Per questo dico grazie a Marina Ripa di Meana per il testamento che ha voluto donarci. Grazie, Marina, perché quelle parole, dettate in quel momento da una persona famosa come lei, non possono passare inosservate. Grazie per l’umiltà, il coraggio, l’onestà che ha avuto nel confessare che nulla sapeva della medicina palliativa. «Io che ho viaggiato con la mente e con il corpo per tutta la mia vita – ha detto – non sapevo, non conoscevo questa via».

La via che Maria Antonietta Coscioni l’ha invitata a percorrere, quando le disse di volere andare in Svizzera per il suicidio assistito, rispondendole: «Ora so che non devo andare in Svizzera... Ora so che anche a casa propria, o in un ospedale, con un tumore, una persona deve sapere che può scegliere di tornare alla terra senza ulteriori e inutili sofferenze. Fallo sapere, Fatelo sapere». Fate sapere, cioè, che la medicina palliativa riesce a lenire le sofferenze del malato e rende più sereno l’ultimo tratto del suo cammino. Ciò che questo giornale fa, da anni, e che altri sistematicamente nascondono per invocare, invece, la 'morte a comando'. In verità in tanti lo stiamo facendo da sempre.
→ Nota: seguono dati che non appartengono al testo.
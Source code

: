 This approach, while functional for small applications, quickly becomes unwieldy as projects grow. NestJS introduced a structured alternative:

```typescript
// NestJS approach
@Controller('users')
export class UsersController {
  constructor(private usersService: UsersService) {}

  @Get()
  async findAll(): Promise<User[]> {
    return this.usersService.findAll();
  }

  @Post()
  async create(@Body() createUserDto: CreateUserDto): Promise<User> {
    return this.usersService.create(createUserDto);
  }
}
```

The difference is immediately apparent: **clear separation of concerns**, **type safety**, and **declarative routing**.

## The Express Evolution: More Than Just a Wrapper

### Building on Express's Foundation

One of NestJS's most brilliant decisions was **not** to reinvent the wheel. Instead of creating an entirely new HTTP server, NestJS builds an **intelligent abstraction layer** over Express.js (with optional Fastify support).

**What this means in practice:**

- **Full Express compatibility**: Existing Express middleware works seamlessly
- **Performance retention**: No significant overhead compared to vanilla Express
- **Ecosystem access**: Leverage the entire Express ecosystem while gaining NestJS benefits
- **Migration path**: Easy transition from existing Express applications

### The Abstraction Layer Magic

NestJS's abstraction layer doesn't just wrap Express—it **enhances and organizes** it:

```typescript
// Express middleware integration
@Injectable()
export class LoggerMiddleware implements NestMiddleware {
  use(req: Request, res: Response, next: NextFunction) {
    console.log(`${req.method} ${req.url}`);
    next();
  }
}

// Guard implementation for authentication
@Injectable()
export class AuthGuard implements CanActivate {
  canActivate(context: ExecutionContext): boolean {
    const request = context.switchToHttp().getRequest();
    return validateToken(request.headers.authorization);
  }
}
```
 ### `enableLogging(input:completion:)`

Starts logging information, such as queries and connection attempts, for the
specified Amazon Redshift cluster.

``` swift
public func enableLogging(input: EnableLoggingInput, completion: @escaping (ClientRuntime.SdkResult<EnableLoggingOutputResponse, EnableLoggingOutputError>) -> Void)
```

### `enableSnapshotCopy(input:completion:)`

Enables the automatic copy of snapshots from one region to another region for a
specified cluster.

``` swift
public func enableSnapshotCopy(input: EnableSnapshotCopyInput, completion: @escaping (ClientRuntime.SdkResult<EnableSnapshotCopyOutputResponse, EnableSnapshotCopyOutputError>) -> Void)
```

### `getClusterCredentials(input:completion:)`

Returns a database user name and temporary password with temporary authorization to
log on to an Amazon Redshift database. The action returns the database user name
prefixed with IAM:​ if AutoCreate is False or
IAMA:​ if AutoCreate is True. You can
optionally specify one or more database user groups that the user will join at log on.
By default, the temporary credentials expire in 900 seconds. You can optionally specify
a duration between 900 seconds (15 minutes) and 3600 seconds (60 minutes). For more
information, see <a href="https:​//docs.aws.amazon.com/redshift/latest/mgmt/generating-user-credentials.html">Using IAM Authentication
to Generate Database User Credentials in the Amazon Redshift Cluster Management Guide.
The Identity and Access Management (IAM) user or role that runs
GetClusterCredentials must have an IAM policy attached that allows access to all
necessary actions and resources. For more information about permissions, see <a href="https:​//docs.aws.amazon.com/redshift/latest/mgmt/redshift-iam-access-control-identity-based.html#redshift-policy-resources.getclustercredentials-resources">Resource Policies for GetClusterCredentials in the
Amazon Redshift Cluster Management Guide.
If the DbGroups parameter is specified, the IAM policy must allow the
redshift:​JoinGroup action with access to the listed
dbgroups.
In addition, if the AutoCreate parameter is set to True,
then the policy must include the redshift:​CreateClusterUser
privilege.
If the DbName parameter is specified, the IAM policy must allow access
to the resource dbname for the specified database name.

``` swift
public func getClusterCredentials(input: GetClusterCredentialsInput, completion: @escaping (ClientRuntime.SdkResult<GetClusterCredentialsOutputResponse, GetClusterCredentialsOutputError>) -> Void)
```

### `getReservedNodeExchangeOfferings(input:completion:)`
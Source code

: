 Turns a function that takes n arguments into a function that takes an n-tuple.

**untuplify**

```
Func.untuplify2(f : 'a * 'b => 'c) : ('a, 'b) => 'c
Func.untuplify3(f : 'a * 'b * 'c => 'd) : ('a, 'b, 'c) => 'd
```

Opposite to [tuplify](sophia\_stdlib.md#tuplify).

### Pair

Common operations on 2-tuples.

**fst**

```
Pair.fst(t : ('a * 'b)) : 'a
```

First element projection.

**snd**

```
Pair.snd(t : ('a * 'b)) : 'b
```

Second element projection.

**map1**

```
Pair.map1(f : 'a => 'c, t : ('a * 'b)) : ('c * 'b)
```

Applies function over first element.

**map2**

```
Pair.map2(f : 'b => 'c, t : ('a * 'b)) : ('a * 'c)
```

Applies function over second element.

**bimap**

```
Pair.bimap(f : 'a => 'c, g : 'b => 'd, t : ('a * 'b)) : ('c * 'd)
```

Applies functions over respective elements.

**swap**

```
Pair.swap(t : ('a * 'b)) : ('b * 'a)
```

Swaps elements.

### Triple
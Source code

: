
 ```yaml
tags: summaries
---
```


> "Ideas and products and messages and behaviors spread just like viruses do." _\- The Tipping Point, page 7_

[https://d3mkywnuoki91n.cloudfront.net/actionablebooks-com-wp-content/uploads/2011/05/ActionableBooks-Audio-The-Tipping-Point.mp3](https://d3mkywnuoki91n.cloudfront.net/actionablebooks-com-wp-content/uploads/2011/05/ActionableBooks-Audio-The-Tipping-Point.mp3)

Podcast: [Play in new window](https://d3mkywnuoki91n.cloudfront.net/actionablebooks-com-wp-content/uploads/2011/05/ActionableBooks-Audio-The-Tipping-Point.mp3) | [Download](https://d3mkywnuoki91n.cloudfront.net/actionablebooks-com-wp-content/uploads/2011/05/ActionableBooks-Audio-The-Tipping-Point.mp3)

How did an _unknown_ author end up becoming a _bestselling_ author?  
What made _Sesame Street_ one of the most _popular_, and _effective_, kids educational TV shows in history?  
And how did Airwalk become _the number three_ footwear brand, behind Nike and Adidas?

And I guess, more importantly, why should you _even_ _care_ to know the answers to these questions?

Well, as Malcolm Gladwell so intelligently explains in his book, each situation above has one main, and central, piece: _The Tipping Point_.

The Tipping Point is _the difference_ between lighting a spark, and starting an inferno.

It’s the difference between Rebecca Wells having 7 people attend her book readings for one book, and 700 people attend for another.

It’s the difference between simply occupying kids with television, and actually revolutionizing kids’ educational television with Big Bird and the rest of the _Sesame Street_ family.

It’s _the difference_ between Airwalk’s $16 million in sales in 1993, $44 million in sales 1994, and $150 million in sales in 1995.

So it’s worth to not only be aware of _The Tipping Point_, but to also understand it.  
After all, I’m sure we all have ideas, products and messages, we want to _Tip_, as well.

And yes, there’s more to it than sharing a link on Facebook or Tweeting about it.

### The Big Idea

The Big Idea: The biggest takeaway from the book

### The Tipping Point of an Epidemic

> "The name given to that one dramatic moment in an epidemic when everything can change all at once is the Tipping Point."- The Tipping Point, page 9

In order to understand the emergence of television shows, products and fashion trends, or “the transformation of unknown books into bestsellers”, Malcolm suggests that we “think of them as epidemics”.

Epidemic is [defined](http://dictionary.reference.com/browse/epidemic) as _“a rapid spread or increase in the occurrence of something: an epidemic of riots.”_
Oggi ci auguriamo che, anche grazie a questa lucida testimonianza, quella via – l’unica via veramente umana – venga resa sempre più accessibile a tutti gli ammalati ai quali la sofferenza atroce strazia gli ultimi, preziosiosissimi, irripetibili giorni. Allontanando da loro la tentazione di chiedere di farsi 'accompagnare in Svizzera' perché il dolore che non abbiamo saputo o voluto sedare si è fatto insopportabile.